Oregon occupation simmers as handful of militants are surrounded by law enforcement
An amoured vehicle is seen at the police perimeter around Malheur National Wildlife Refuge near Burns, Oregon January 27, 2016. REUTERS/Jim Urquhart

Police and federal agents sought on Thursday to convince a handful of remaining protesters to abandon their occupation of a U.S. wildlife refuge in Oregon following the shooting death of a comrade and calls from their jailed leader to stand down.


It was not certain how many holdouts were still hunkered down in a cluster of small buildings inside the Malheur National Wildlife Refuge in northeast Oregon as of Thursday morning, but in a video posted overnight on YouTube, activist David Fry said he was among five people still there.

Eight more occupiers have left the compound since law enforcement surrounded it after taking protest leader Ammon Bundy and other members of his group into custody on Tuesday evening, the FBI said in a statement.

"The FBI and our partners continue to work around the clock to empty the refuge of the armed occupiers in the safest way possible," the agency said in its statement.

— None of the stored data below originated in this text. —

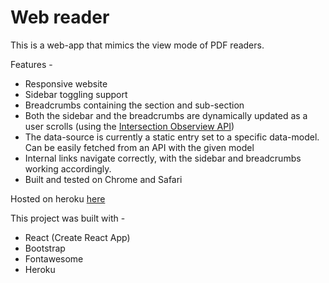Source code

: # Web reader

This is a web-app that mimics the view mode of PDF readers.

Features -
- Responsive website
- Sidebar toggling support
- Breadcrumbs containing the section and sub-section
- Both the sidebar and the breadcrumbs are dynamically updated as a user scrolls (using the [Intersection Obserview API](https://developer.mozilla.org/en-US/docs/Web/API/Intersection_Observer_API))
- The data-source is currently a static entry set to a specific data-model. Can be easily fetched from an API with the given model
- Internal links navigate correctly, with the sidebar and breadcrumbs working accordingly.
- Built and tested on Chrome and Safari

Hosted on heroku [here](https://peaceful-chamber-19526.herokuapp.com/)

This project was built with - 
- React (Create React App)
- Bootstrap 
- Fontawesome
- Heroku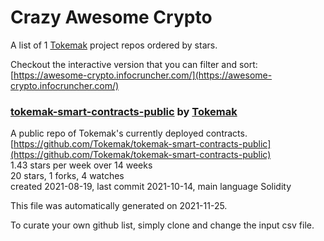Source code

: # Crazy Awesome Crypto
A list of 1 [Tokemak](https://github.com/Tokemak) project repos ordered by stars.  

Checkout the interactive version that you can filter and sort: 
[https://awesome-crypto.infocruncher.com/](https://awesome-crypto.infocruncher.com/)  


### [tokemak-smart-contracts-public](https://github.com/Tokemak/tokemak-smart-contracts-public) by [Tokemak](https://github.com/Tokemak)  
A public repo of Tokemak's currently deployed contracts.  
[https://github.com/Tokemak/tokemak-smart-contracts-public](https://github.com/Tokemak/tokemak-smart-contracts-public)  
1.43 stars per week over 14 weeks  
20 stars, 1 forks, 4 watches  
created 2021-08-19, last commit 2021-10-14, main language Solidity  


This file was automatically generated on 2021-11-25.  

To curate your own github list, simply clone and change the input csv file.  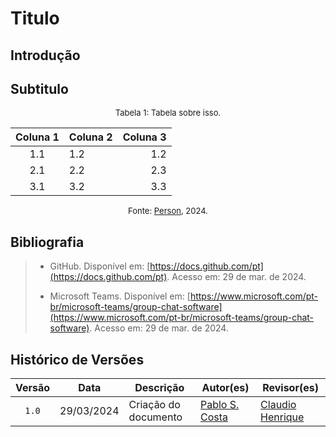 # Titulo

## Introdução

## Subtitulo

<font size="2"><p style="text-align: center">Tabela 1: Tabela sobre isso.</p></font>

<center>

| Coluna 1 | Coluna 2 | Coluna 3 |
|:--------:|----------|---------:|
|1.1|1.2|1.2|
|2.1|2.2|2.3|
|3.1|3.2|3.3|

</center>

<font size="2"><p style="text-align: center">Fonte: [Person](https://github.com/person), 2024.</p></font>

## Bibliografia

> - GitHub. Disponível em: [https://docs.github.com/pt](https://docs.github.com/pt). Acesso em: 29 de mar. de 2024.
>
> - Microsoft Teams. Disponível em: [https://www.microsoft.com/pt-br/microsoft-teams/group-chat-software](https://www.microsoft.com/pt-br/microsoft-teams/group-chat-software). Acesso em: 29 de mar. de 2024.
>


## Histórico de Versões

| Versão | Data | Descrição | Autor(es) | Revisor(es) |
| :----: | :--: | --------- | ----------- | ------ |
| `1.0`  | 29/03/2024 | Criação do documento | [Pablo S. Costa](https://github.com/pabloheika)  | [Claudio Henrique](https://github.com/claudiohsc)   |
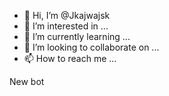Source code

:- 👋 Hi, I’m @Jkajwajsk
- 👀 I’m interested in ...
- 🌱 I’m currently learning ...
- 💞️ I’m looking to collaborate on ...
- 📫 How to reach me ...

<!---
Jkajwajsk/Jkajwajsk is a ✨ special ✨ repository because its `README.md` (this file) appears on your GitHub profile.
You can click the Preview link to take a look at your changes.
--->
New bot
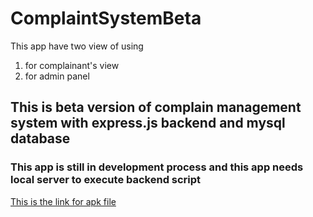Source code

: # ComplaintSystemBeta
This app have two view of using
1. for complainant's view
2. for admin panel
## This is beta version of complain management system with express.js backend and mysql database
### This app is still in development process and this app needs local server to execute backend script

[This is the link for apk file](https://drive.google.com/open?id=1JJeCClV6l_TOu75rgiryVrziAIJWaygQ)
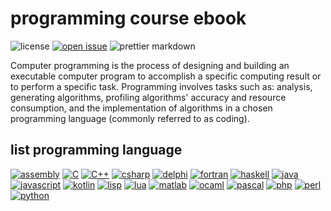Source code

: # programming course ebook

![license](https://img.shields.io/github/license/bellshade/programmingCourse?style=for-the-badge)
[![open issue](https://img.shields.io/github/issues/bellshade/programmingCourse?style=for-the-badge)](https://github.com/bellshade/programmingCourse/issues)
![prettier markdown](https://img.shields.io/github/workflow/status/bellshade/programmingCourse/prettier%20markdown?label=prettier%20markdown&style=for-the-badge)

Computer programming is the process of designing and building an executable computer program to accomplish a specific computing result or to perform a specific task. Programming involves tasks such as: analysis, generating algorithms, profiling algorithms' accuracy and resource consumption, and the implementation of algorithms in a chosen programming language (commonly referred to as coding).

## list programming language

[![assembly](https://img.shields.io/badge/Assembly-0097e6?style=for-the-badge&logo=assembly&logoColor=white)](./assembly.md)
[![C](https://img.shields.io/badge/C_programming-e1b12c?style=for-the-badge&logo=C&logoColor=white)](./C.md)
[![C++](https://img.shields.io/badge/C++_programming-8c7ae6?style=for-the-badge&logo=C%2B%2B&logoColor=white)](./cppList.md)
[![csharp](https://img.shields.io/badge/C_sharp-192a56?style=for-the-badge&logo=C-sharp&logoColor=white)](./C_sharp.md)
[![delphi](https://img.shields.io/badge/delphi-0097e6?style=for-the-badge&logo=delphi&logoColor=white)](./delphi.md)
[![fortran](https://img.shields.io/badge/fortran-dcdde1?style=for-the-badge&logo=Fortran&logoColor=black)](./fortran.md)
[![haskell](https://img.shields.io/badge/haskell-f368e0?style=for-the-badge&logo=haskell&logoColor=white)](./haskell.md)
[![java](https://img.shields.io/badge/java-ff9f43?style=for-the-badge&logo=java&logoColor=white)](./java.md)
[![javascript](https://img.shields.io/badge/javascript-ee5253?style=for-the-badge&logo=javascript&logoColor=white)](./javascript.md)
[![kotlin](https://img.shields.io/badge/kotlin-0abde3?style=for-the-badge&logo=kotlin&logoColor=white)](./kotlin.md)
[![lisp](https://img.shields.io/badge/lisp_programming-10ac84?style=for-the-badge&logo=Lisp&logoColor=white)](./lisp.md)
[![lua](https://img.shields.io/badge/lua-01a3a4?style=for-the-badge&logo=lua&logoColor=white)](./lua.md)
[![matlab](https://img.shields.io/badge/matlab-2e86de?style=for-the-badge&logo=Matlab&logoColor=white)](./matlab.md)
[![ocaml](https://img.shields.io/badge/ocaml-341f97?style=for-the-badge&logo=ocaml&logoColor=white)](./ocaml.md)
[![pascal](https://img.shields.io/badge/pascal-8395a7?style=for-the-badge&logo=Pascal&logoColor=white)](./pascal.md)
[![php](https://img.shields.io/badge/php-222f3e?style=for-the-badge&logo=PHP&logoColor=white)](./php)
[![perl](https://img.shields.io/badge/perl-00b894?style=for-the-badge&logo=perl&logoColor=white)](./perl.md)
[![python](https://img.shields.io/badge/python-00cec9?style=for-the-badge&logo=python&logoColor=white)](./python.md)

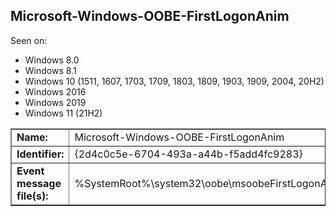 ## Microsoft-Windows-OOBE-FirstLogonAnim

Seen on:
* Windows 8.0
* Windows 8.1
* Windows 10 (1511, 1607, 1703, 1709, 1803, 1809, 1903, 1909, 2004, 20H2)
* Windows 2016
* Windows 2019
* Windows 11 (21H2)

<table border="1" class="docutils">
  <tbody>
    <tr>
      <td><b>Name:</b></td>
      <td>Microsoft-Windows-OOBE-FirstLogonAnim</td>
    </tr>
    <tr>
      <td><b>Identifier:</b></td>
      <td>{2d4c0c5e-6704-493a-a44b-f5add4fc9283}</td>
    </tr>
    <tr>
      <td><b>Event message file(s):</b></td>
      <td>%SystemRoot%\system32\oobe\msoobeFirstLogonAnim.dll</td>
    </tr>
  </tbody>
</table>

&nbsp;

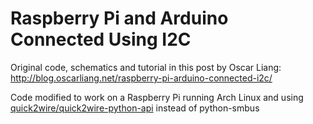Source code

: Raspberry Pi and Arduino Connected Using I2C
============================================

Original code, schematics and tutorial in this post by Oscar Liang:
http://blog.oscarliang.net/raspberry-pi-arduino-connected-i2c/

Code modified to work on a Raspberry Pi running Arch Linux and using [quick2wire/quick2wire-python-api](https://github.com/quick2wire/quick2wire-python-api "Quick2Wire Python API") instead of python-smbus




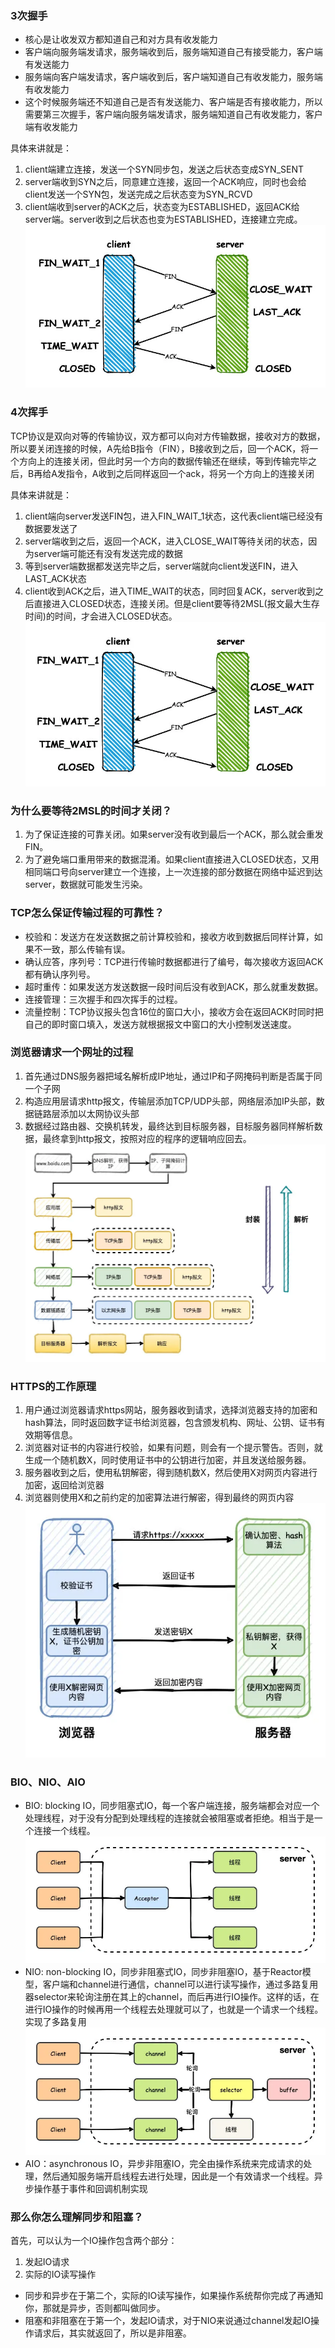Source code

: ### 3次握手
- 核心是让收发双方都知道自己和对方具有收发能力
- 客户端向服务端发请求，服务端收到后，服务端知道自己有接受能力，客户端有发送能力
- 服务端向客户端发请求，客户端收到后，客户端知道自己有收发能力，服务端有收发能力
- 这个时候服务端还不知道自己是否有发送能力、客户端是否有接收能力，所以需要第三次握手，客户端向服务端发请求，服务端知道自己有收发能力，客户端有收发能力
  
具体来讲就是：
1. client端建立连接，发送一个SYN同步包，发送之后状态变成SYN_SENT
2. server端收到SYN之后，同意建立连接，返回一个ACK响应，同时也会给client发送一个SYN包，发送完成之后状态变为SYN_RCVD
3. client端收到server的ACK之后，状态变为ESTABLISHED，返回ACK给server端。server收到之后状态也变为ESTABLISHED，连接建立完成。
   ![avatar](./image/network-1.png)

### 4次挥手
TCP协议是双向对等的传输协议，双方都可以向对方传输数据，接收对方的数据，所以要关闭连接的时候，A先给B指令（FIN），B接收到之后，回一个ACK，将一个方向上的连接关闭，但此时另一个方向的数据传输还在继续，等到传输完毕之后，B再给A发指令，A收到之后同样返回一个ack，将另一个方向上的连接关闭

具体来讲就是：
1. client端向server发送FIN包，进入FIN_WAIT_1状态，这代表client端已经没有数据要发送了
2. server端收到之后，返回一个ACK，进入CLOSE_WAIT等待关闭的状态，因为server端可能还有没有发送完成的数据
3. 等到server端数据都发送完毕之后，server端就向client发送FIN，进入LAST_ACK状态
4. client收到ACK之后，进入TIME_WAIT的状态，同时回复ACK，server收到之后直接进入CLOSED状态，连接关闭。但是client要等待2MSL(报文最大生存时间)的时间，才会进入CLOSED状态。
   ![avatar](./image/network-2.png)

### 为什么要等待2MSL的时间才关闭？
1. 为了保证连接的可靠关闭。如果server没有收到最后一个ACK，那么就会重发FIN。
2. 为了避免端口重用带来的数据混淆。如果client直接进入CLOSED状态，又用相同端口号向server建立一个连接，上一次连接的部分数据在网络中延迟到达server，数据就可能发生污染。

### TCP怎么保证传输过程的可靠性？
- 校验和：发送方在发送数据之前计算校验和，接收方收到数据后同样计算，如果不一致，那么传输有误。
- 确认应答，序列号：TCP进行传输时数据都进行了编号，每次接收方返回ACK都有确认序列号。
- 超时重传：如果发送方发送数据一段时间后没有收到ACK，那么就重发数据。
- 连接管理：三次握手和四次挥手的过程。
- 流量控制：TCP协议报头包含16位的窗口大小，接收方会在返回ACK时同时把自己的即时窗口填入，发送方就根据报文中窗口的大小控制发送速度。

### 浏览器请求一个网址的过程
1. 首先通过DNS服务器把域名解析成IP地址，通过IP和子网掩码判断是否属于同一个子网
2. 构造应用层请求http报文，传输层添加TCP/UDP头部，网络层添加IP头部，数据链路层添加以太网协议头部
3. 数据经过路由器、交换机转发，最终达到目标服务器，目标服务器同样解析数据，最终拿到http报文，按照对应的程序的逻辑响应回去。
   ![avatar](./image/network-3.png)

### HTTPS的工作原理
1. 用户通过浏览器请求https网站，服务器收到请求，选择浏览器支持的加密和hash算法，同时返回数字证书给浏览器，包含颁发机构、网址、公钥、证书有效期等信息。
2. 浏览器对证书的内容进行校验，如果有问题，则会有一个提示警告。否则，就生成一个随机数X，同时使用证书中的公钥进行加密，并且发送给服务器。
3. 服务器收到之后，使用私钥解密，得到随机数X，然后使用X对网页内容进行加密，返回给浏览器
4. 浏览器则使用X和之前约定的加密算法进行解密，得到最终的网页内容
   ![avatar](./image/network-4.png)

### BIO、NIO、AIO
- BIO: blocking IO，同步阻塞式IO，每一个客户端连接，服务端都会对应一个处理线程，对于没有分配到处理线程的连接就会被阻塞或者拒绝。相当于是一个连接一个线程。
  ![avatar](./image/network-5.png)
- NIO: non-blocking IO，同步非阻塞式IO，同步非阻塞IO，基于Reactor模型，客户端和channel进行通信，channel可以进行读写操作，通过多路复用器selector来轮询注册在其上的channel，而后再进行IO操作。这样的话，在进行IO操作的时候再用一个线程去处理就可以了，也就是一个请求一个线程。实现了多路复用
  ![avatar](./image/network-6.png)
- AIO：asynchronous IO，异步非阻塞IO，完全由操作系统来完成请求的处理，然后通知服务端开启线程去进行处理，因此是一个有效请求一个线程。异步操作基于事件和回调机制实现

### 那么你怎么理解同步和阻塞？
首先，可以认为一个IO操作包含两个部分：
1. 发起IO请求
2. 实际的IO读写操作
- 同步和异步在于第二个，实际的IO读写操作，如果操作系统帮你完成了再通知你，那就是异步，否则都叫做同步。
- 阻塞和非阻塞在于第一个，发起IO请求，对于NIO来说通过channel发起IO操作请求后，其实就返回了，所以是非阻塞。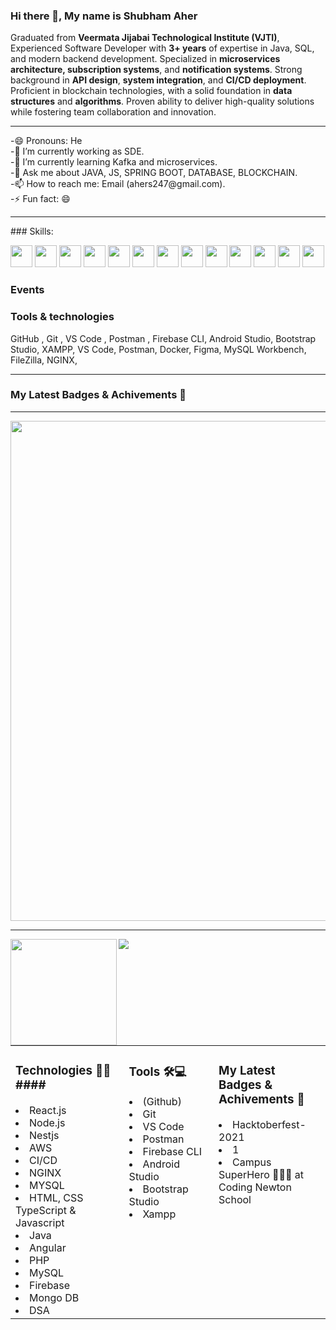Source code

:### Hi there 👋, My name is Shubham Aher


 Graduated from **Veermata Jijabai Technological Institute (VJTI)**,</br>
 Experienced Software Developer with **3+ years** of expertise in Java, SQL, and modern backend development. Specialized in **microservices architecture, subscription systems**, and **notification systems**. Strong background in **API design**, **system integration**, and **CI/CD deployment**. Proficient in blockchain technologies, with a solid foundation in **data structures** and **algorithms**. Proven ability to deliver high-quality solutions while fostering team collaboration and innovation.


<hr>
-😄 Pronouns: He </br>
-🔭 I’m currently working as SDE.</br>
-🌱 I’m currently learning Kafka and microservices.</br>
-💬 Ask me about JAVA, JS, SPRING BOOT, DATABASE, BLOCKCHAIN.</br>
-📫 How to reach me: Email (ahers247@gmail.com). </br> 
-⚡ Fun fact:  😄 
<hr />
### Skills:

<img src='https://img.shields.io/badge/Java-%23ED8B00.svg?logo=openjdk&logoColor=white' height='35'/> <img src='https://img.shields.io/badge/MySQL-4479A1?logo=mysql&logoColor=fff' height='35'/> <img src='https://img.shields.io/badge/Spring_Boot-6DB33F?style=for-the-badge&logo=spring-boot&logoColor=white' height='35'/> 
<img src="https://img.shields.io/badge/React-61DAFB?logo=react&logoColor=white" height="35"/>
<img src="https://img.shields.io/badge/Node.js-339933?logo=node.js&logoColor=white" height="35"/>
<img src="https://img.shields.io/badge/NestJS-E0234E?logo=nestjs&logoColor=white" height="35"/>
<img src="https://img.shields.io/badge/Ionic-3880FF?logo=ionic&logoColor=white" height="35"/>
<img src="https://img.shields.io/badge/Angular-DD0031?logo=angular&logoColor=white" height="35"/>
<img src="https://img.shields.io/badge/AWS-232F3E?logo=amazon-aws&logoColor=white" height="35"/>
<img src="https://img.shields.io/badge/DevOps-000000?logo=devops&logoColor=white" height="35"/>
<img src="https://img.shields.io/badge/Git%20CI%2FCD-F05032?logo=git&logoColor=white" height="35"/>
<img src="https://img.shields.io/badge/Python-3776AB?logo=python&logoColor=white" height="35"/>
<img src="https://img.shields.io/badge/AI%2FML-FF6F00?logo=tensorflow&logoColor=white" height="35"/>



### Events



### Tools &amp; technologies

<p>
       <span class="hidden capitalize lg:inline">GitHub ,</span>
   <span class="hidden capitalize lg:inline">Git ,</span>
     <span class="hidden capitalize lg:inline">VS Code ,</span>
    <span class="hidden capitalize lg:inline">Postman ,</span>
     <span class="hidden capitalize lg:inline">Firebase CLI, </span>
    <span class="hidden capitalize lg:inline">Android Studio, </span>
    <span class="hidden capitalize lg:inline">Bootstrap Studio, </span>
    <span class="hidden capitalize lg:inline">XAMPP, </span>
    <span class="hidden capitalize lg:inline">VS Code, </span>
    <span class="hidden capitalize lg:inline">Postman, </span>
    <span class="hidden capitalize lg:inline">Docker, </span>
    <span class="hidden capitalize lg:inline">Figma, </span>
   <span class="hidden capitalize lg:inline">MySQL Workbench, </span>
    <span class="hidden capitalize lg:inline">FileZilla, </span>
    <span class="hidden capitalize lg:inline">NGINX, </span>
</p>




<hr>

### My Latest Badges & Achivements 🎉 


---

<a href="https://github.com/ryo-ma/github-profile-trophy">
  <img width=800 src="https://github-profile-trophy.vercel.app/?username=shubhamaher2&column=6&margin-w=10"/>
</a>

---

<div>
  <img height="170" align="left" src="https://github-readme-stats.vercel.app/api?username=shubhamaher2&count_private=true&include_all_commits=true" />
  <img src="https://github-readme-stats.vercel.app/api/top-langs/?username=shubhamaher2&layout=compact" />
</div>
<td valign="top" width="50%">



<table align="center"><tr ><td valign="top" width="20%">


### Technologies 🧑‍💻####
<li>React.js </li>
<li>Node.js </li>
<li>Nestjs </li>
<li> AWS</li>
<li>CI/CD</li>
<li> NGINX </li>
<li>MYSQL</li>



<li>HTML, CSS TypeScript & Javascript</li>

<li> Java</li>
<li>Angular</li> 
<li>PHP</li> 
<li> MySQL</li>
<li> Firebase</li>
<li> Mongo DB</li>
 
<li> DSA</li>


</td>

<td valign="top" width="20%">

### Tools 🛠💻
<li>(Github) </li>
<li>Git</li> 
<li>VS Code</li>
<li>Postman</li>
<li> Firebase CLI</li>
<li>Android Studio</li>  
<li>Bootstrap  Studio</li>  
<li> Xampp</li>  

</td>
<td valign="top" width="20%">

### My Latest Badges & Achivements 🎉 

<p align="center">
<li><span class="hidden capitalize lg:inline">Hacktoberfest-2021</span>
 </li><li><span class="hidden capitalize lg:inline">1</span></li>
  </li><li><span class="hidden capitalize lg:inline">Campus SuperHero 🦸🏻‍♂️ at Coding Newton School</span></li>
</p>
</td>
<tr>
</table>


<!--
**shubhamaltpi/shubhamaltpi** is a ✨ _special_ ✨ repository because its `README.md` (this file) appears on your GitHub profile.

Here are some ideas to get you started:

- 🔭 I’m currently working on ...
- 🌱 I’m currently learning ...
- 👯 I’m looking to collaborate on ...
- 🤔 I’m looking for help with ...
- 💬 Ask me about ...
- 📫 How to reach me: ...
- 😄 Pronouns: ...
- ⚡ Fun fact: ...
-->
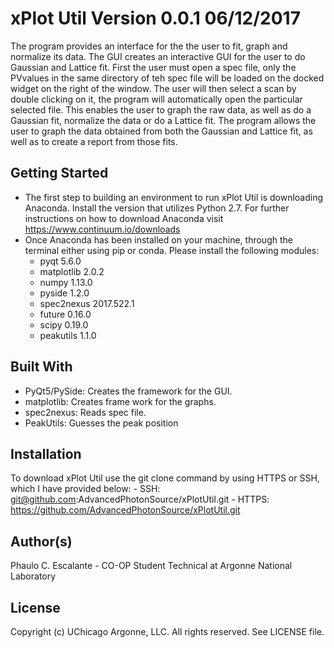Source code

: xPlot Util Version 0.0.1 06/12/2017
===================================

The program provides an interface for the the user to fit, graph and normalize its data. The GUI creates an interactive
GUI for the user to do Gaussian and Lattice fit. First the user must open a spec file, only the PVvalues in the same
directory of teh spec file will be loaded on the docked widget on the right of the window. The user will then select a
scan by double clicking on it, the program will automatically open the particular selected file. This enables the user
to graph the raw data, as well as do a Gaussian fit, normalize the data or do a Lattice fit. The program allows the user
to graph the data obtained from both the Gaussian and Lattice fit, as well as to create a report from those fits.

Getting Started
---------------
- The first step to building an environment to run xPlot Util is downloading Anaconda. Install the version that utilizes
Python 2.7. For further instructions on how to download Anaconda visit https://www.continuum.io/downloads
- Once Anaconda has been installed on your machine, through the terminal either using pip or conda. Please install the
following modules:
    - pyqt 5.6.0
    - matplotlib 2.0.2
    - numpy 1.13.0
    - pyside 1.2.0
    - spec2nexus 2017.522.1
    - future 0.16.0
    - scipy 0.19.0
    - peakutils 1.1.0

Built With
----------
- PyQt5/PySide: Creates the framework for the GUI.
- matplotlib: Creates frame work for the graphs.
- spec2nexus: Reads spec file.
- PeakUtils: Guesses the peak position

Installation
------------
To download xPlot Util use the git clone command by using HTTPS or SSH, which I have provided below:
    - SSH: git@github.com:AdvancedPhotonSource/xPlotUtil.git
    - HTTPS: https://github.com/AdvancedPhotonSource/xPlotUtil.git

Author(s)
-------
Phaulo C. Escalante - CO-OP Student Technical at Argonne National Laboratory

License
-------
Copyright (c) UChicago Argonne, LLC. All rights reserved.
See LICENSE file.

Bundy left the refuge on Tuesday afternoon accompanied by members of his leadership team en route to speak at a community meeting in John Day, Oregon, and was stopped by law enforcement along Highway 395.

Shots were fired and one protester was killed before Bundy and several others were taken into custody. Activists have identified the slain man as Robert LaVoy Finicum, a rancher who acted as a spokesman for the occupiers. Ammon's brother, Ryan, was wounded in the incident.

Law enforcement officials, citing an investigation, have refused to say what led to the fatal shooting but pleaded with protest members to leave the refuge peacefully.

Following a court appearance in Portland on Wednesday, Ammon Bundy, in a statement read by his attorney, urged the holdouts to stand down, saying he would carry on the fight in the legal system.

"To those remaining at the refuge, I love you. Let us take this fight from here," he said. "Please stand down. Go home and hug your families. This fight is ours for now in the courts. Please go home."

In an audio recording released by Ammon Bundy's attorney on Thursday, Bundy's wife Lisa repeated his message to the protesters remaining at the wildlife refuge.

"I spoke with Ammon's lawyers yesterday and heard from his voice that those were his instructions: he wants people to go home; to go to their families," Lisa Bundy said in the brief recording.

Bundy and at least a dozen armed individuals holed up at the refuge on Jan. 2 in a flare-up in the so-called Sagebrush Rebellion, a decades-old conflict over federal control of millions of acres in the West.

In the YouTube video, Fry said some activists fled so quickly after Bundy's arrest that they left their guns.

"Right now, the situation is that they're willing to let, out of five people left here, four of us are allowed to leave, and one of them ... he has a felony warrant," Fry said.

Fry said his group will not leave the refuge unless authorities drop the charges against the man accused of obstructing a federal worker from doing his job.

Of the eight people who have left the refuge since Bundy's arrest, three were taken into custody, the FBI said in it's statement.

Jason Patrick, who remained at the refuge following Bundy's arrest, told Reuters by phone some protesters were leaving through checkpoints but he rejected the word "surrender."

Patrick was among the three arrested late Wednesday, according to the FBI.

Reactions to the takeover from residents in Burns, about 30 miles (48 km) from the refuge, have included sympathy for two imprisoned local ranchers whose plight began the protest, to dismay at the armed occupation by individuals seen as outsiders.